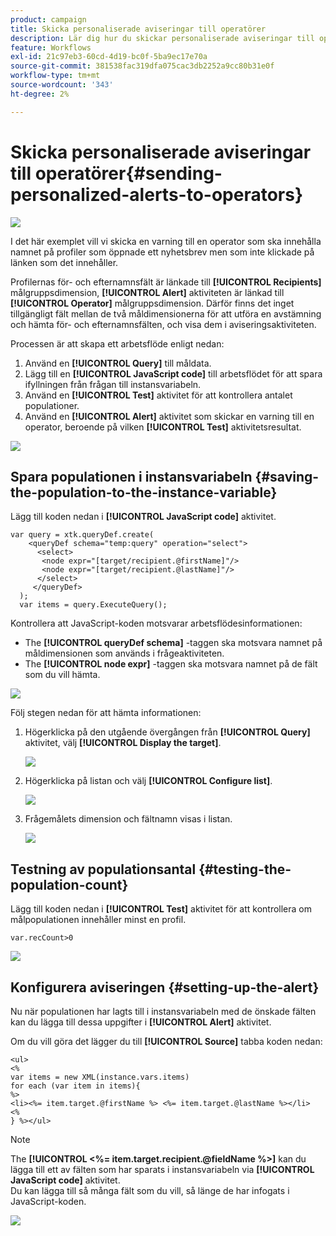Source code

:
 ```yaml
---
product: campaign
title: Skicka personaliserade aviseringar till operatörer
description: Lär dig hur du skickar personaliserade aviseringar till operatorer
feature: Workflows
exl-id: 21c97eb3-60cd-4d19-bc0f-5ba9ec17e70a
source-git-commit: 381538fac319dfa075cac3db2252a9cc80b31e0f
workflow-type: tm+mt
source-wordcount: '343'
ht-degree: 2%

---
```


# Skicka personaliserade aviseringar till operatörer{#sending-personalized-alerts-to-operators}

![](../../assets/v7-only.svg)

I det här exemplet vill vi skicka en varning till en operator som ska innehålla namnet på profiler som öppnade ett nyhetsbrev men som inte klickade på länken som det innehåller.

Profilernas för- och efternamnsfält är länkade till **[!UICONTROL Recipients]** målgruppsdimension, **[!UICONTROL Alert]** aktiviteten är länkad till **[!UICONTROL Operator]** målgruppsdimension. Därför finns det inget tillgängligt fält mellan de två måldimensionerna för att utföra en avstämning och hämta för- och efternamnsfälten, och visa dem i aviseringsaktiviteten.

Processen är att skapa ett arbetsflöde enligt nedan:

1. Använd en **[!UICONTROL Query]** till måldata.
1. Lägg till en **[!UICONTROL JavaScript code]** till arbetsflödet för att spara ifyllningen från frågan till instansvariabeln.
1. Använd en **[!UICONTROL Test]** aktivitet för att kontrollera antalet populationer.
1. Använd en **[!UICONTROL Alert]** aktivitet som skickar en varning till en operator, beroende på vilken **[!UICONTROL Test]** aktivitetsresultat.

![](assets/uc_operator_1.png)

## Spara populationen i instansvariabeln {#saving-the-population-to-the-instance-variable}

Lägg till koden nedan i **[!UICONTROL JavaScript code]** aktivitet.

```
var query = xtk.queryDef.create(  
    <queryDef schema="temp:query" operation="select">  
      <select>  
       <node expr="[target/recipient.@firstName]"/>  
       <node expr="[target/recipient.@lastName]"/>  
      </select>  
     </queryDef>  
  );  
  var items = query.ExecuteQuery();
```

Kontrollera att JavaScript-koden motsvarar arbetsflödesinformationen:

* The **[!UICONTROL queryDef schema]** -taggen ska motsvara namnet på måldimensionen som används i frågeaktiviteten.
* The **[!UICONTROL node expr]** -taggen ska motsvara namnet på de fält som du vill hämta.

![](assets/uc_operator_3.png)

Följ stegen nedan för att hämta informationen:

1. Högerklicka på den utgående övergången från **[!UICONTROL Query]** aktivitet, välj **[!UICONTROL Display the target]**.

   ![](assets/uc_operator_4.png)

1. Högerklicka på listan och välj **[!UICONTROL Configure list]**.

   ![](assets/uc_operator_5.png)

1. Frågemålets dimension och fältnamn visas i listan.

   ![](assets/uc_operator_6.png)

## Testning av populationsantal {#testing-the-population-count}

Lägg till koden nedan i **[!UICONTROL Test]** aktivitet för att kontrollera om målpopulationen innehåller minst en profil.

```
var.recCount>0
```

![](assets/uc_operator_7.png)

## Konfigurera aviseringen {#setting-up-the-alert}

Nu när populationen har lagts till i instansvariabeln med de önskade fälten kan du lägga till dessa uppgifter i **[!UICONTROL Alert]** aktivitet.

Om du vill göra det lägger du till **[!UICONTROL Source]** tabba koden nedan:

```
<ul>
<%
var items = new XML(instance.vars.items)
for each (var item in items){
%>
<li><%= item.target.@firstName %> <%= item.target.@lastName %></li>
<%
} %></ul>
```

>[!NOTE]
>
>The **[!UICONTROL <%= item.target.recipient.@fieldName %>]** kan du lägga till ett av fälten som har sparats i instansvariabeln via **[!UICONTROL JavaScript code]** aktivitet.\
>Du kan lägga till så många fält som du vill, så länge de har infogats i JavaScript-koden.

![](assets/uc_operator_8.png)
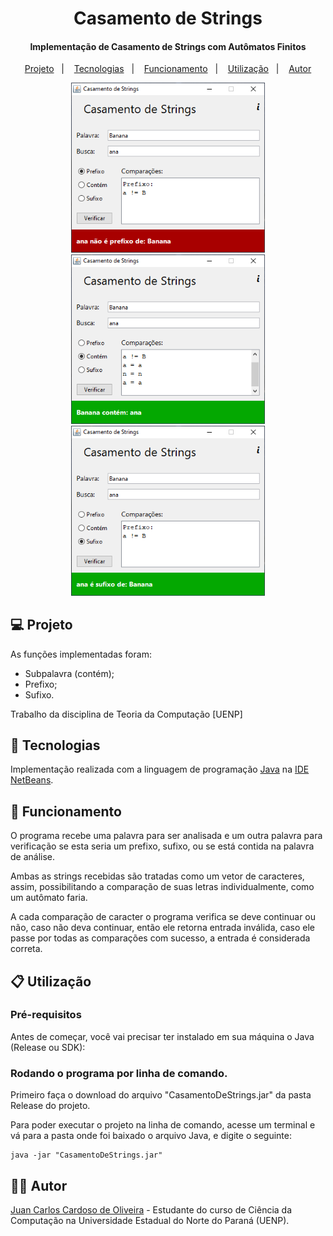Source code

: <h1 align="center">Casamento de Strings</h1>
<h4 align="center">Implementação de Casamento de Strings com Autômatos Finitos</h4>

<p align="center">
  <a href="#-projeto">Projeto</a>&nbsp;&nbsp;&nbsp;|&nbsp;&nbsp;&nbsp;
  <a href="#rocket-tecnologias">Tecnologias</a>&nbsp;&nbsp;&nbsp;|&nbsp;&nbsp;&nbsp;  
  <a href="#-funcionamento">Funcionamento</a>&nbsp;&nbsp;&nbsp;|&nbsp;&nbsp;&nbsp; 
  <a href="#-utilização">Utilização</a>&nbsp;&nbsp;&nbsp;|&nbsp;&nbsp;&nbsp;
  <a href="#-autor">Autor</a>
</p>

<p align="center">
  <img src=".github/Screenshot-prefixo.png" width="310"/>
  <img src=".github/Screenshot-contem.png" width="310"/>
  <img src=".github/Screenshot-sufixo.png" width="310"/>
</p>

## 💻 Projeto

As funções implementadas foram: 

- Subpalavra (contém);
- Prefixo;
- Sufixo.

Trabalho da disciplina de Teoria da Computação [UENP]

## :rocket: Tecnologias

Implementação realizada com a linguagem de programação [Java](https://www.oracle.com/java/) na [IDE NetBeans](https://netbeans.org/).

## 📖 Funcionamento

O programa recebe uma palavra para ser analisada e um outra palavra para verificação se esta seria um prefixo, sufixo, ou se está contida na palavra de análise.

Ambas as strings recebidas são tratadas como um vetor de caracteres, assim, possibilitando a comparação de suas letras individualmente, como um autômato faria.

A cada comparação de caracter o programa verifica se deve continuar ou não, caso não deva continuar, então ele retorna entrada inválida, caso ele passe por todas as comparações com sucesso, a entrada é considerada correta.

## 📋 Utilização

### Pré-requisitos

Antes de começar, você vai precisar ter instalado em sua máquina o Java (Release ou SDK):

### Rodando o programa por linha de comando.

Primeiro faça o download do arquivo "CasamentoDeStrings.jar" da pasta Release do projeto.

Para poder executar o projeto na linha de comando, acesse um terminal e vá para a pasta onde foi baixado o arquivo Java, e digite o seguinte:
```
java -jar "CasamentoDeStrings.jar"
```

## 👨‍💻 Autor

[Juan Carlos Cardoso de Oliveira](https://github.com/juanoliveira82) - Estudante do curso de Ciência da Computação na Universidade Estadual do Norte do Paraná (UENP).
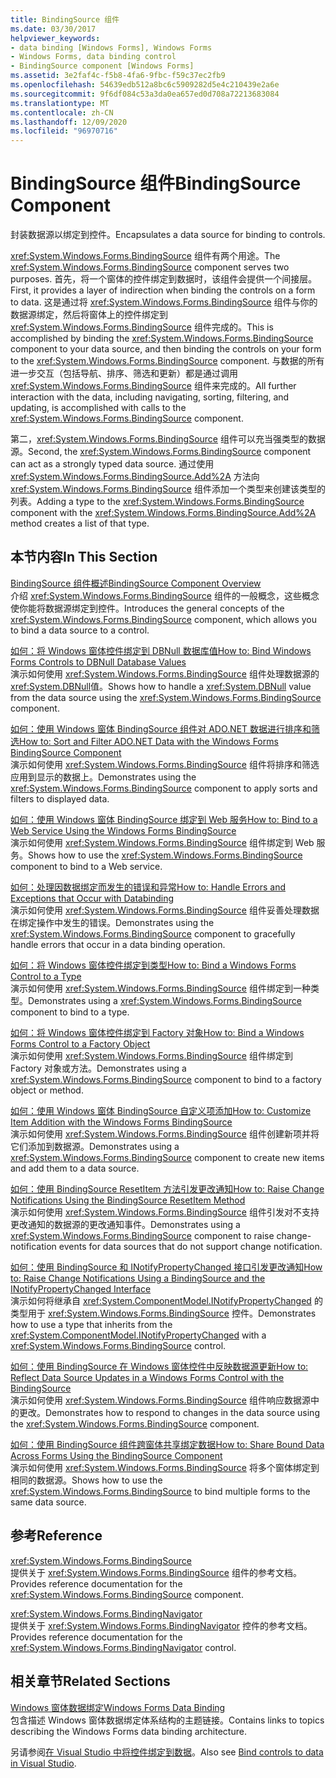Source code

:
 ```yaml
---
title: BindingSource 组件
ms.date: 03/30/2017
helpviewer_keywords:
- data binding [Windows Forms], Windows Forms
- Windows Forms, data binding control
- BindingSource component [Windows Forms]
ms.assetid: 3e2faf4c-f5b8-4fa6-9fbc-f59c37ec2fb9
ms.openlocfilehash: 54639edb512a8bc6c5909282d5e4c210439e2a6e
ms.sourcegitcommit: 9f6df084c53a3da0ea657ed0d708a72213683084
ms.translationtype: MT
ms.contentlocale: zh-CN
ms.lasthandoff: 12/09/2020
ms.locfileid: "96970716"
---
```

# <a name="bindingsource-component"></a><span data-ttu-id="1c1e1-102">BindingSource 组件</span><span class="sxs-lookup"><span data-stu-id="1c1e1-102">BindingSource Component</span></span>
<span data-ttu-id="1c1e1-103">封装数据源以绑定到控件。</span><span class="sxs-lookup"><span data-stu-id="1c1e1-103">Encapsulates a data source for binding to controls.</span></span>  
  
 <span data-ttu-id="1c1e1-104"><xref:System.Windows.Forms.BindingSource> 组件有两个用途。</span><span class="sxs-lookup"><span data-stu-id="1c1e1-104">The <xref:System.Windows.Forms.BindingSource> component serves two purposes.</span></span> <span data-ttu-id="1c1e1-105">首先，将一个窗体的控件绑定到数据时，该组件会提供一个间接层。</span><span class="sxs-lookup"><span data-stu-id="1c1e1-105">First, it provides a layer of indirection when binding the controls on a form to data.</span></span> <span data-ttu-id="1c1e1-106">这是通过将 <xref:System.Windows.Forms.BindingSource> 组件与你的数据源绑定，然后将窗体上的控件绑定到 <xref:System.Windows.Forms.BindingSource> 组件完成的。</span><span class="sxs-lookup"><span data-stu-id="1c1e1-106">This is accomplished by binding the <xref:System.Windows.Forms.BindingSource> component to your data source, and then binding the controls on your form to the <xref:System.Windows.Forms.BindingSource> component.</span></span> <span data-ttu-id="1c1e1-107">与数据的所有进一步交互（包括导航、排序、筛选和更新）都是通过调用 <xref:System.Windows.Forms.BindingSource> 组件来完成的。</span><span class="sxs-lookup"><span data-stu-id="1c1e1-107">All further interaction with the data, including navigating, sorting, filtering, and updating, is accomplished with calls to the <xref:System.Windows.Forms.BindingSource> component.</span></span>  
  
 <span data-ttu-id="1c1e1-108">第二，<xref:System.Windows.Forms.BindingSource> 组件可以充当强类型的数据源。</span><span class="sxs-lookup"><span data-stu-id="1c1e1-108">Second, the <xref:System.Windows.Forms.BindingSource> component can act as a strongly typed data source.</span></span> <span data-ttu-id="1c1e1-109">通过使用 <xref:System.Windows.Forms.BindingSource.Add%2A> 方法向 <xref:System.Windows.Forms.BindingSource> 组件添加一个类型来创建该类型的列表。</span><span class="sxs-lookup"><span data-stu-id="1c1e1-109">Adding a type to the <xref:System.Windows.Forms.BindingSource> component with the <xref:System.Windows.Forms.BindingSource.Add%2A> method creates a list of that type.</span></span>  
  
## <a name="in-this-section"></a><span data-ttu-id="1c1e1-110">本节内容</span><span class="sxs-lookup"><span data-stu-id="1c1e1-110">In This Section</span></span>  
 [<span data-ttu-id="1c1e1-111">BindingSource 组件概述</span><span class="sxs-lookup"><span data-stu-id="1c1e1-111">BindingSource Component Overview</span></span>](bindingsource-component-overview.md)  
 <span data-ttu-id="1c1e1-112">介绍 <xref:System.Windows.Forms.BindingSource> 组件的一般概念，这些概念使你能将数据源绑定到控件。</span><span class="sxs-lookup"><span data-stu-id="1c1e1-112">Introduces the general concepts of the <xref:System.Windows.Forms.BindingSource> component, which allows you to bind a data source to a control.</span></span>  
  
 [<span data-ttu-id="1c1e1-113">如何：将 Windows 窗体控件绑定到 DBNull 数据库值</span><span class="sxs-lookup"><span data-stu-id="1c1e1-113">How to: Bind Windows Forms Controls to DBNull Database Values</span></span>](how-to-bind-windows-forms-controls-to-dbnull-database-values.md)  
 <span data-ttu-id="1c1e1-114">演示如何使用 <xref:System.Windows.Forms.BindingSource> 组件处理数据源的 <xref:System.DBNull>值。</span><span class="sxs-lookup"><span data-stu-id="1c1e1-114">Shows how to handle a <xref:System.DBNull> value from the data source using the <xref:System.Windows.Forms.BindingSource> component.</span></span>  
  
 [<span data-ttu-id="1c1e1-115">如何：使用 Windows 窗体 BindingSource 组件对 ADO.NET 数据进行排序和筛选</span><span class="sxs-lookup"><span data-stu-id="1c1e1-115">How to: Sort and Filter ADO.NET Data with the Windows Forms BindingSource Component</span></span>](sort-and-filter-ado-net-data-with-wf-bindingsource-component.md)  
 <span data-ttu-id="1c1e1-116">演示如何使用 <xref:System.Windows.Forms.BindingSource> 组件将排序和筛选应用到显示的数据上。</span><span class="sxs-lookup"><span data-stu-id="1c1e1-116">Demonstrates using the <xref:System.Windows.Forms.BindingSource> component to apply sorts and filters to displayed data.</span></span>  
  
 [<span data-ttu-id="1c1e1-117">如何：使用 Windows 窗体 BindingSource 绑定到 Web 服务</span><span class="sxs-lookup"><span data-stu-id="1c1e1-117">How to: Bind to a Web Service Using the Windows Forms BindingSource</span></span>](how-to-bind-to-a-web-service-using-the-windows-forms-bindingsource.md)  
 <span data-ttu-id="1c1e1-118">演示如何使用 <xref:System.Windows.Forms.BindingSource> 组件绑定到 Web 服务。</span><span class="sxs-lookup"><span data-stu-id="1c1e1-118">Shows how to use the <xref:System.Windows.Forms.BindingSource> component to bind to a Web service.</span></span>  
  
 [<span data-ttu-id="1c1e1-119">如何：处理因数据绑定而发生的错误和异常</span><span class="sxs-lookup"><span data-stu-id="1c1e1-119">How to: Handle Errors and Exceptions that Occur with Databinding</span></span>](how-to-handle-errors-and-exceptions-that-occur-with-databinding.md)  
 <span data-ttu-id="1c1e1-120">演示如何使用 <xref:System.Windows.Forms.BindingSource> 组件妥善处理数据在绑定操作中发生的错误。</span><span class="sxs-lookup"><span data-stu-id="1c1e1-120">Demonstrates using the <xref:System.Windows.Forms.BindingSource> component to gracefully handle errors that occur in a data binding operation.</span></span>  
  
 [<span data-ttu-id="1c1e1-121">如何：将 Windows 窗体控件绑定到类型</span><span class="sxs-lookup"><span data-stu-id="1c1e1-121">How to: Bind a Windows Forms Control to a Type</span></span>](how-to-bind-a-windows-forms-control-to-a-type.md)  
 <span data-ttu-id="1c1e1-122">演示如何使用 <xref:System.Windows.Forms.BindingSource> 组件绑定到一种类型。</span><span class="sxs-lookup"><span data-stu-id="1c1e1-122">Demonstrates using a <xref:System.Windows.Forms.BindingSource> component to bind to a type.</span></span>  
  
 [<span data-ttu-id="1c1e1-123">如何：将 Windows 窗体控件绑定到 Factory 对象</span><span class="sxs-lookup"><span data-stu-id="1c1e1-123">How to: Bind a Windows Forms Control to a Factory Object</span></span>](how-to-bind-a-windows-forms-control-to-a-factory-object.md)  
 <span data-ttu-id="1c1e1-124">演示如何使用 <xref:System.Windows.Forms.BindingSource> 组件绑定到 Factory 对象或方法。</span><span class="sxs-lookup"><span data-stu-id="1c1e1-124">Demonstrates using a <xref:System.Windows.Forms.BindingSource> component to bind to a factory object or method.</span></span>  
  
 [<span data-ttu-id="1c1e1-125">如何：使用 Windows 窗体 BindingSource 自定义项添加</span><span class="sxs-lookup"><span data-stu-id="1c1e1-125">How to: Customize Item Addition with the Windows Forms BindingSource</span></span>](how-to-customize-item-addition-with-the-windows-forms-bindingsource.md)  
 <span data-ttu-id="1c1e1-126">演示如何使用 <xref:System.Windows.Forms.BindingSource> 组件创建新项并将它们添加到数据源。</span><span class="sxs-lookup"><span data-stu-id="1c1e1-126">Demonstrates using a <xref:System.Windows.Forms.BindingSource> component to create new items and add them to a data source.</span></span>  
  
 [<span data-ttu-id="1c1e1-127">如何：使用 BindingSource ResetItem 方法引发更改通知</span><span class="sxs-lookup"><span data-stu-id="1c1e1-127">How to: Raise Change Notifications Using the BindingSource ResetItem Method</span></span>](how-to-raise-change-notifications-using-the-bindingsource-resetitem-method.md)  
 <span data-ttu-id="1c1e1-128">演示如何使用 <xref:System.Windows.Forms.BindingSource> 组件引发对不支持更改通知的数据源的更改通知事件。</span><span class="sxs-lookup"><span data-stu-id="1c1e1-128">Demonstrates using a <xref:System.Windows.Forms.BindingSource> component to raise change-notification events for data sources that do not support change notification.</span></span>  
  
 [<span data-ttu-id="1c1e1-129">如何：使用 BindingSource 和 INotifyPropertyChanged 接口引发更改通知</span><span class="sxs-lookup"><span data-stu-id="1c1e1-129">How to: Raise Change Notifications Using a BindingSource and the INotifyPropertyChanged Interface</span></span>](raise-change-notifications--bindingsource.md)  
 <span data-ttu-id="1c1e1-130">演示如何将继承自 <xref:System.ComponentModel.INotifyPropertyChanged> 的类型用于 <xref:System.Windows.Forms.BindingSource> 控件。</span><span class="sxs-lookup"><span data-stu-id="1c1e1-130">Demonstrates how to use a type that inherits from the <xref:System.ComponentModel.INotifyPropertyChanged> with a <xref:System.Windows.Forms.BindingSource> control.</span></span>  
  
 [<span data-ttu-id="1c1e1-131">如何：使用 BindingSource 在 Windows 窗体控件中反映数据源更新</span><span class="sxs-lookup"><span data-stu-id="1c1e1-131">How to: Reflect Data Source Updates in a Windows Forms Control with the BindingSource</span></span>](reflect-data-source-updates-in-a-wf-control-with-the-bindingsource.md)  
 <span data-ttu-id="1c1e1-132">演示如何使用 <xref:System.Windows.Forms.BindingSource> 组件响应数据源中的更改。</span><span class="sxs-lookup"><span data-stu-id="1c1e1-132">Demonstrates how to respond to changes in the data source using the <xref:System.Windows.Forms.BindingSource> component.</span></span>  
  
 [<span data-ttu-id="1c1e1-133">如何：使用 BindingSource 组件跨窗体共享绑定数据</span><span class="sxs-lookup"><span data-stu-id="1c1e1-133">How to: Share Bound Data Across Forms Using the BindingSource Component</span></span>](how-to-share-bound-data-across-forms-using-the-bindingsource-component.md)  
 <span data-ttu-id="1c1e1-134">演示如何使用 <xref:System.Windows.Forms.BindingSource> 将多个窗体绑定到相同的数据源。</span><span class="sxs-lookup"><span data-stu-id="1c1e1-134">Shows how to use the <xref:System.Windows.Forms.BindingSource> to bind multiple forms to the same data source.</span></span>  
  
## <a name="reference"></a><span data-ttu-id="1c1e1-135">参考</span><span class="sxs-lookup"><span data-stu-id="1c1e1-135">Reference</span></span>  
 <xref:System.Windows.Forms.BindingSource>  
 <span data-ttu-id="1c1e1-136">提供关于 <xref:System.Windows.Forms.BindingSource> 组件的参考文档。</span><span class="sxs-lookup"><span data-stu-id="1c1e1-136">Provides reference documentation for the <xref:System.Windows.Forms.BindingSource> component.</span></span>  
  
 <xref:System.Windows.Forms.BindingNavigator>  
 <span data-ttu-id="1c1e1-137">提供关于 <xref:System.Windows.Forms.BindingNavigator> 控件的参考文档。</span><span class="sxs-lookup"><span data-stu-id="1c1e1-137">Provides reference documentation for the <xref:System.Windows.Forms.BindingNavigator> control.</span></span>  
  
## <a name="related-sections"></a><span data-ttu-id="1c1e1-138">相关章节</span><span class="sxs-lookup"><span data-stu-id="1c1e1-138">Related Sections</span></span>  
 [<span data-ttu-id="1c1e1-139">Windows 窗体数据绑定</span><span class="sxs-lookup"><span data-stu-id="1c1e1-139">Windows Forms Data Binding</span></span>](../windows-forms-data-binding.md)  
 <span data-ttu-id="1c1e1-140">包含描述 Windows 窗体数据绑定体系结构的主题链接。</span><span class="sxs-lookup"><span data-stu-id="1c1e1-140">Contains links to topics describing the Windows Forms data binding architecture.</span></span>  
  
 <span data-ttu-id="1c1e1-141">另请参阅[在 Visual Studio 中将控件绑定到数据](/visualstudio/data-tools/bind-controls-to-data-in-visual-studio)。</span><span class="sxs-lookup"><span data-stu-id="1c1e1-141">Also see [Bind controls to data in Visual Studio](/visualstudio/data-tools/bind-controls-to-data-in-visual-studio).</span></span>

━━━━━━━━━━━━━━━━

Problem to solve
Look through the entries and copy every line in which the string "rocket" appears.

Your response
  <a href="#rocket-tecnologias">Tecnologias</a>&nbsp;&nbsp;&nbsp;|&nbsp;&nbsp;&nbsp;  
## :rocket: Tecnologias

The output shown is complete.